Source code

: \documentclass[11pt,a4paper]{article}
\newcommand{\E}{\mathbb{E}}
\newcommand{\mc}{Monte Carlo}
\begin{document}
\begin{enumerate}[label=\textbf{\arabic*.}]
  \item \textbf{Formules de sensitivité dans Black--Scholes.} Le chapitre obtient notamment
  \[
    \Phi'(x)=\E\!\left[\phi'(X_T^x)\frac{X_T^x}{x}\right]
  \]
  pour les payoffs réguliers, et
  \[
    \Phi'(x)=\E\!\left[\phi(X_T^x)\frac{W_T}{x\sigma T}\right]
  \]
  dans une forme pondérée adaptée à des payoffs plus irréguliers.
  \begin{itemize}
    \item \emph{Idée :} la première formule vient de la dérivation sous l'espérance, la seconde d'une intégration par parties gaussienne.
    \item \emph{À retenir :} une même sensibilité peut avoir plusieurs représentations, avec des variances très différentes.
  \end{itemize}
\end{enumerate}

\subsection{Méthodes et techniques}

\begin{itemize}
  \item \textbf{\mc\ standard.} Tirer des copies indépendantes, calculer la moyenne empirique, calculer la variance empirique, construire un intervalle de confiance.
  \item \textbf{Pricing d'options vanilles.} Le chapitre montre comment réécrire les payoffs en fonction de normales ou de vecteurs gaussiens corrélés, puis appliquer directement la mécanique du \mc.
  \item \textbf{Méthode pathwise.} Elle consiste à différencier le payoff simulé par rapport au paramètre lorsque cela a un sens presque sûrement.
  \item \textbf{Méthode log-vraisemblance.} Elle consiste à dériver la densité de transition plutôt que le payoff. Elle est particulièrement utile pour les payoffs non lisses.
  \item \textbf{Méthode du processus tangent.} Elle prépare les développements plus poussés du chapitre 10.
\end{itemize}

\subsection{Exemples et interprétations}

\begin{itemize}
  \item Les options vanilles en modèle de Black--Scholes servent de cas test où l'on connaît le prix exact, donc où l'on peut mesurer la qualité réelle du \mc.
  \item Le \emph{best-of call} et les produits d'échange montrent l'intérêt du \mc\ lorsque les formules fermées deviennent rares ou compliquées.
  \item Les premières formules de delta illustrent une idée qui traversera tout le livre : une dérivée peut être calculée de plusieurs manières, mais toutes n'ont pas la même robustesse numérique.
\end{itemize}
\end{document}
....
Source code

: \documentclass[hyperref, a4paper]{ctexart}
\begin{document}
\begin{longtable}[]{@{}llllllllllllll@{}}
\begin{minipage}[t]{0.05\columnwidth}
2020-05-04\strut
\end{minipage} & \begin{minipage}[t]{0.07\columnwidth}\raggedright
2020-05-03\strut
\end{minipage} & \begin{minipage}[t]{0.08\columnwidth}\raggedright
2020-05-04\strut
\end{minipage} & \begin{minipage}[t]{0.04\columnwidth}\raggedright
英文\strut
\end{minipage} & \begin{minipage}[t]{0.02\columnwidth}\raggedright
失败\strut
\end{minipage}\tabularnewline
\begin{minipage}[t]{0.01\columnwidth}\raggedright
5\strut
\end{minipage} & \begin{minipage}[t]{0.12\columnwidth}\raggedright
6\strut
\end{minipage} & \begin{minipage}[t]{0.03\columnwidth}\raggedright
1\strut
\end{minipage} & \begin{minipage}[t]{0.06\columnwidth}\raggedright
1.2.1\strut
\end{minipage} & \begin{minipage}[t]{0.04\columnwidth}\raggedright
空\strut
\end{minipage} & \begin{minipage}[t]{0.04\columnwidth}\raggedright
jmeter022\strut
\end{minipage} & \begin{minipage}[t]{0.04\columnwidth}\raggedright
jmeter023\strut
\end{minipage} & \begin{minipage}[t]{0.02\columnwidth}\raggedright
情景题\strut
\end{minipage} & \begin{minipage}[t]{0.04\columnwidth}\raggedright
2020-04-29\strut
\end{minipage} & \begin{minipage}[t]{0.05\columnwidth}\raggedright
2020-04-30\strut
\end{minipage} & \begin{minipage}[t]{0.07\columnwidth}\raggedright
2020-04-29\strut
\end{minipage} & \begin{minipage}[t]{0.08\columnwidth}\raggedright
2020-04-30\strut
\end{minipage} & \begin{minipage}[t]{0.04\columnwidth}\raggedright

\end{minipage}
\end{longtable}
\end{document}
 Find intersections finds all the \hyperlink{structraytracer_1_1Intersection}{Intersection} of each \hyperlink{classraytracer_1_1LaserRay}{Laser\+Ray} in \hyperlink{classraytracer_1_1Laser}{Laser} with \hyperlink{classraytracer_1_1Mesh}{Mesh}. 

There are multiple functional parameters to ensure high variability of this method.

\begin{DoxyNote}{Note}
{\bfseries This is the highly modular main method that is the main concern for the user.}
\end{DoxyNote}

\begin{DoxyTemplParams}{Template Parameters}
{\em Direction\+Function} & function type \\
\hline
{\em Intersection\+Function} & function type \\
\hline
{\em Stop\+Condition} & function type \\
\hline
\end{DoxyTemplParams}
....
PROBLEM STATEMENT: Your task is to show every line of the listing above containing "newcommand".

RESPONSE TO THIS EXERCISE:
\newcommand{\E}{\mathbb{E}}
\newcommand{\mc}{Monte Carlo}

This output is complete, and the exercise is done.